I had a timeshare presentation and they were suggesting that I upgrade (of course) and that would qualify me for Panorama. One of the discussed benefits of Panorama was that you could "sell your points" to them for money to pay off your maintenance fees. The sales person wasn't able to provide with an ROI based on the cost of an upgrade and the additional maintenance costs when I would pay off the investment.

Has anyone used Panorama and what is the amount you get for 10K points... My maintenance costs for 10K points is about $800 in maintenance fees today so curious if anyone has done significantly better than that to justify the upgrade?


----------



## samara64 (Mar 1, 2021)

Sorry but I think this is some of the BS you hear every time you go for a presentation. I think it used to be called Personal choice.


----------



## dioxide45 (Mar 1, 2021)

If they could be "resold" or "rented" to repay your MFs, the question to ask them is why the timeshare company just doesn't do this themselves and pocket fistfuls of cash?


----------



## Clifbell (Mar 2, 2021)

samara64 said:


> Sorry but I think this is some of the BS you hear every time you go for a presentation.
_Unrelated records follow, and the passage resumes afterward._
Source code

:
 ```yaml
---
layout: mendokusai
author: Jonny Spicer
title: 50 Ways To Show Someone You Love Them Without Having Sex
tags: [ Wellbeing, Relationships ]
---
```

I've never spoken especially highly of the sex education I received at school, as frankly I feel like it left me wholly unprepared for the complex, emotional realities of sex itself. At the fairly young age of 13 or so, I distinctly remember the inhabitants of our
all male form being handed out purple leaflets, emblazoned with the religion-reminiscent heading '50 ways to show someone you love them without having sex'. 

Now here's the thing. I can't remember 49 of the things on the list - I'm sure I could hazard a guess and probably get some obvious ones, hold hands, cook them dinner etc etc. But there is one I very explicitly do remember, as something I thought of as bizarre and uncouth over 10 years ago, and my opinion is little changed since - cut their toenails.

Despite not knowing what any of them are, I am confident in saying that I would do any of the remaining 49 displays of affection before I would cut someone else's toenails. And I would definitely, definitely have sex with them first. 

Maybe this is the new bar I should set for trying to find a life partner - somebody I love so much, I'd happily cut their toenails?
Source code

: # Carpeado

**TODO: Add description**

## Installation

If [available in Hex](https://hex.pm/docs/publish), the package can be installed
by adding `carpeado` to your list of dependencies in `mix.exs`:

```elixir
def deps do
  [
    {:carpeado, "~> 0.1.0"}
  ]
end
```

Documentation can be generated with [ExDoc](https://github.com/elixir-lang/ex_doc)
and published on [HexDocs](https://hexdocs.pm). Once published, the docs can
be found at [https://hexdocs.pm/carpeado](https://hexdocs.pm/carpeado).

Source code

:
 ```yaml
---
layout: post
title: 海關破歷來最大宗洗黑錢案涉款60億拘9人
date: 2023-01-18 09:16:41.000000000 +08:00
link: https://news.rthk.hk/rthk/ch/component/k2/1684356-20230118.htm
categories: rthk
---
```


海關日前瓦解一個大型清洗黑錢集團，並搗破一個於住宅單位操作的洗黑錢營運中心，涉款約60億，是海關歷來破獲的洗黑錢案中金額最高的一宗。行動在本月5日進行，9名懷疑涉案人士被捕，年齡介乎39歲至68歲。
I think it used to be called Personal choice.


My "BS detector" was on high alert.... Thanks for your reply... TUG's always a good place to go to get the real scoop


----------



## Clifbell (Mar 2, 2021)

dioxide45 said:


> If they could be "resold" or "rented" to repay your MFs, the question to ask them is why the timeshare company just doesn't do this themselves and pocket fistfuls of cash?


You have a very excellent question... Wish I thought of it... Thanks!!!


----------